Okano speaks from experience. "As a teenager, I had issues with how I looked and being able to face the day just solely being myself. I spent hours doing my makeup in the morning because that was my only way of keeping any kind of control in my life. I created this mask for myself to leave the house, which Nico does as well," said Okano. These aesthetic parallels make it easy for Okano to slip into to role, but the juiciest parts for her are emotional ones.
"She's totally honest about who she is. She has flaws. That's what makes a great superhero, someone who is able to use his or her weakness to their advantage, make it their strength," said Okano. "Us kids, we're all a mess. I hope people can look at her and think 'Oh, I'm not wrong or crazy. I'm not alone.'"
"A lot of the female characters I grew up with were either perfect or shrewd; totally shrill and naggy or the absolute perfect feminist badass lady, you know," said Ariela Barer who plays Gert, a smart, saavy teenager with a telepathic connection to a dinosaur genetically engineered to respond to her commands. "I mean, it is nice to have the perfect badass feminist character to look up to, but I do feel like something that was missing was a character who could grow with me so then I could see that it was OK to make mistakes and learn from them."
As Gert, Barer gets to embody the character she needed as a teen. "I really appreciated that about Gert. Especially in Season 1, she was a feminist who was trying her best, but she was still plagued by her own insecurities and anxiety, and it did get in her way," said Barer. "Her own insecurities and anxieties are really hard to navigate. But because of the Runaways, she could see that she's not alone in that, and she can be there for other women.
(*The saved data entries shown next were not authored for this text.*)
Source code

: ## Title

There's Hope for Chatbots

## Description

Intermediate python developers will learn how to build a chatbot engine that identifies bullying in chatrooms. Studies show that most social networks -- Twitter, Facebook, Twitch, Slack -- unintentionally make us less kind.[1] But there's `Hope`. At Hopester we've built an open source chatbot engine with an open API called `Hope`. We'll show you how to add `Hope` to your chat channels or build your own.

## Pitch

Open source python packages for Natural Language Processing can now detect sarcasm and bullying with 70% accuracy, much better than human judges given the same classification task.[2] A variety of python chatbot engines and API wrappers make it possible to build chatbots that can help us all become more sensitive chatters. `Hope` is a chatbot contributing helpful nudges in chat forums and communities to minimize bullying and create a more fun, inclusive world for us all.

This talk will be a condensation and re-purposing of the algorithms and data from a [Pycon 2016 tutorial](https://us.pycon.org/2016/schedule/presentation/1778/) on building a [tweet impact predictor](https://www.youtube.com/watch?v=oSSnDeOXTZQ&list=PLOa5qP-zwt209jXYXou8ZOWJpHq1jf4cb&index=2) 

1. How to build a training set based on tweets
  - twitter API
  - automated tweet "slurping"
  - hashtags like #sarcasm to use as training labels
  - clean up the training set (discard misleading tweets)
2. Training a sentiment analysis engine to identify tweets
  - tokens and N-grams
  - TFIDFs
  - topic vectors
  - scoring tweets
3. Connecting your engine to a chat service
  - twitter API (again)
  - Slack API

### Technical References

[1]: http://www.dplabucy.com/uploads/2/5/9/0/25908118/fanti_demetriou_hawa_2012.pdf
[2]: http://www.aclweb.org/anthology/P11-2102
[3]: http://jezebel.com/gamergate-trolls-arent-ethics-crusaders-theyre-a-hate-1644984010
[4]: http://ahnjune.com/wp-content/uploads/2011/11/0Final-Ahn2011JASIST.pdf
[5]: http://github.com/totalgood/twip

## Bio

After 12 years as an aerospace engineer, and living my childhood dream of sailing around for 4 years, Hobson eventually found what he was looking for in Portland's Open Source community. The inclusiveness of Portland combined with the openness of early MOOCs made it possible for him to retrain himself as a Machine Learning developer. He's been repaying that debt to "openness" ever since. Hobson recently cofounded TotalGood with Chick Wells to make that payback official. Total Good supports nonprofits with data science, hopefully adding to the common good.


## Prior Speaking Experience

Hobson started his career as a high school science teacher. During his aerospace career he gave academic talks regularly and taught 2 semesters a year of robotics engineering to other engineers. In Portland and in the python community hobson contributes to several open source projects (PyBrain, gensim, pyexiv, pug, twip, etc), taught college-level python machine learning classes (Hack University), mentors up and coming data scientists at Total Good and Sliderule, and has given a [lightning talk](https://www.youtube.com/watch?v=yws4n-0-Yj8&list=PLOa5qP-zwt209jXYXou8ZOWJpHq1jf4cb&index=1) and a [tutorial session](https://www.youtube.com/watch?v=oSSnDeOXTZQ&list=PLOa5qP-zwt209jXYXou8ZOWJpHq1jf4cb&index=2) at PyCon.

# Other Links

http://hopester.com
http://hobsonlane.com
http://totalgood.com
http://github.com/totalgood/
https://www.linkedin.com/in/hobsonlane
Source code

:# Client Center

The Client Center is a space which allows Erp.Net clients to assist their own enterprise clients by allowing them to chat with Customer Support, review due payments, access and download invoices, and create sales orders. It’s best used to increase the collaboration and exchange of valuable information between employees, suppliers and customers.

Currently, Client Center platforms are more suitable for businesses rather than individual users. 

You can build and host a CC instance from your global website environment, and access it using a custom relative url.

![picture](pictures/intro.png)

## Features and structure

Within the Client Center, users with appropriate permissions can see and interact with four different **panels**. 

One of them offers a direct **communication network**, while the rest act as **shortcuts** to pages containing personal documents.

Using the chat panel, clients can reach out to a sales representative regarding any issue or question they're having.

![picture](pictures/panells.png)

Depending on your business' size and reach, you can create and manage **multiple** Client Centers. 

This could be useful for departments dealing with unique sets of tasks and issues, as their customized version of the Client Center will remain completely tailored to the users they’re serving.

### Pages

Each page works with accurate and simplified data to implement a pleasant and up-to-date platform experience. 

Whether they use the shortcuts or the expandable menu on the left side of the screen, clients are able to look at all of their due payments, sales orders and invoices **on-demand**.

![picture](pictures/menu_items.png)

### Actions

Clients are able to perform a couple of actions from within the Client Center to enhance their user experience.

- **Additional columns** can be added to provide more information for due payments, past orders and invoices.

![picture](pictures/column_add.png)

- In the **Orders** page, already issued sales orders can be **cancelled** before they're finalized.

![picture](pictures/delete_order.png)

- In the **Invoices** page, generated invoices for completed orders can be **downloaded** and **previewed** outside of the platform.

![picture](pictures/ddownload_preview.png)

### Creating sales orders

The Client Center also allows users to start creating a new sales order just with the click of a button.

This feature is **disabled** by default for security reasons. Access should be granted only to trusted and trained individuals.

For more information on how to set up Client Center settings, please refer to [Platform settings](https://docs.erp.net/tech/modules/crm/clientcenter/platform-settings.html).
In Season 2, she does figure out how to navigate her own problems while also being here for other people."
It's a journey ubiquitous to young women everywhere despite how little it's discussed. "We're the generation of the underdog," said Barer of both the younger generation of Marvel heroes and their non-powered legions of fans. "We're people whose figures of authority turn out to be unreliable, and we're fighting to take the power back even though we have nothing."
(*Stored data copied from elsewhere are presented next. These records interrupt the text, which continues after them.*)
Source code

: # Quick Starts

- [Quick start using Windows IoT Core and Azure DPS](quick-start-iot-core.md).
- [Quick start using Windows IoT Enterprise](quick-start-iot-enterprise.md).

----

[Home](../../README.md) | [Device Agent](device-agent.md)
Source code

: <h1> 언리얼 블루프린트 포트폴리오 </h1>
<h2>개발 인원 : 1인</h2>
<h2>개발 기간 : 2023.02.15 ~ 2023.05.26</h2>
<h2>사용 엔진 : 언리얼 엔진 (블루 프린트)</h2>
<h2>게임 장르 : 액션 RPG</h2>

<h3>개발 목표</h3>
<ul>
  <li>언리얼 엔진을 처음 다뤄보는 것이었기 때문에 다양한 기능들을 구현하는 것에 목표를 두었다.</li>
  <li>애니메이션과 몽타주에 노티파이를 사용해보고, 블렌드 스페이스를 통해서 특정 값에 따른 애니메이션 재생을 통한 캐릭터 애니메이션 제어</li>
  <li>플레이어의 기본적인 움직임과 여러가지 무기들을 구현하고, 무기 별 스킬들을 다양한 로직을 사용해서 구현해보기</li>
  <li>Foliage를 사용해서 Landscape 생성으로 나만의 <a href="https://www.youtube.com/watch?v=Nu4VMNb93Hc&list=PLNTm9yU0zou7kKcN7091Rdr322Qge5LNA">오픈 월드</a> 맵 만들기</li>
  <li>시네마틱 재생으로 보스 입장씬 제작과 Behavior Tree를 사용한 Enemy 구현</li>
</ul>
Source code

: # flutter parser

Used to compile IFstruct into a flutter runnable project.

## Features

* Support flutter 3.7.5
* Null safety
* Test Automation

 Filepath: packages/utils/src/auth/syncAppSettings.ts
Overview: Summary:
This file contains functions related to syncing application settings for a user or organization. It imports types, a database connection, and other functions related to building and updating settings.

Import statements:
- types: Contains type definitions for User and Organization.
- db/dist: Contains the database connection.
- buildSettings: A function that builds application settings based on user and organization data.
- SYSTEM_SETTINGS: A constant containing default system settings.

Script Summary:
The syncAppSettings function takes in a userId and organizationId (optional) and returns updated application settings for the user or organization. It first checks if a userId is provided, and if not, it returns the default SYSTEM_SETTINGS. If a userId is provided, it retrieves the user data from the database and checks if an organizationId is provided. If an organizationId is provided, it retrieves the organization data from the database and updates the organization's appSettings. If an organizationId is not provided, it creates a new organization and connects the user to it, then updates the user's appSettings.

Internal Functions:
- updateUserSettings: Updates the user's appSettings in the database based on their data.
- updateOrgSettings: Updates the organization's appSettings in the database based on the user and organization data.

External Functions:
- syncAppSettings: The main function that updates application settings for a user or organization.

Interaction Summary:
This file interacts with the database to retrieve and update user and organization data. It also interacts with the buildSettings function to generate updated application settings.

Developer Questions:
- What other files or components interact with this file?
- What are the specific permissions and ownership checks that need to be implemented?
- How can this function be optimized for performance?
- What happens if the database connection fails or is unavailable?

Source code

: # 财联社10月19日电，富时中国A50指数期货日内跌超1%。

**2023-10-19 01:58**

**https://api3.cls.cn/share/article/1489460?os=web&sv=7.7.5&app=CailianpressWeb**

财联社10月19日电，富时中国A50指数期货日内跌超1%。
She feels honored to be able to tell even a part of that grand story. "Someone came up to me at L.A. Comic Con, and they started just crying when we met. It was the first time that had ever happened to me. I never had anyone cry meeting me," said Barer. "I had such an emotional reaction that what I did translated and really impacted people. It is weird because I do think Gert has impacted me equally, so I don't feel like they're crying to me, it's we're like crying together."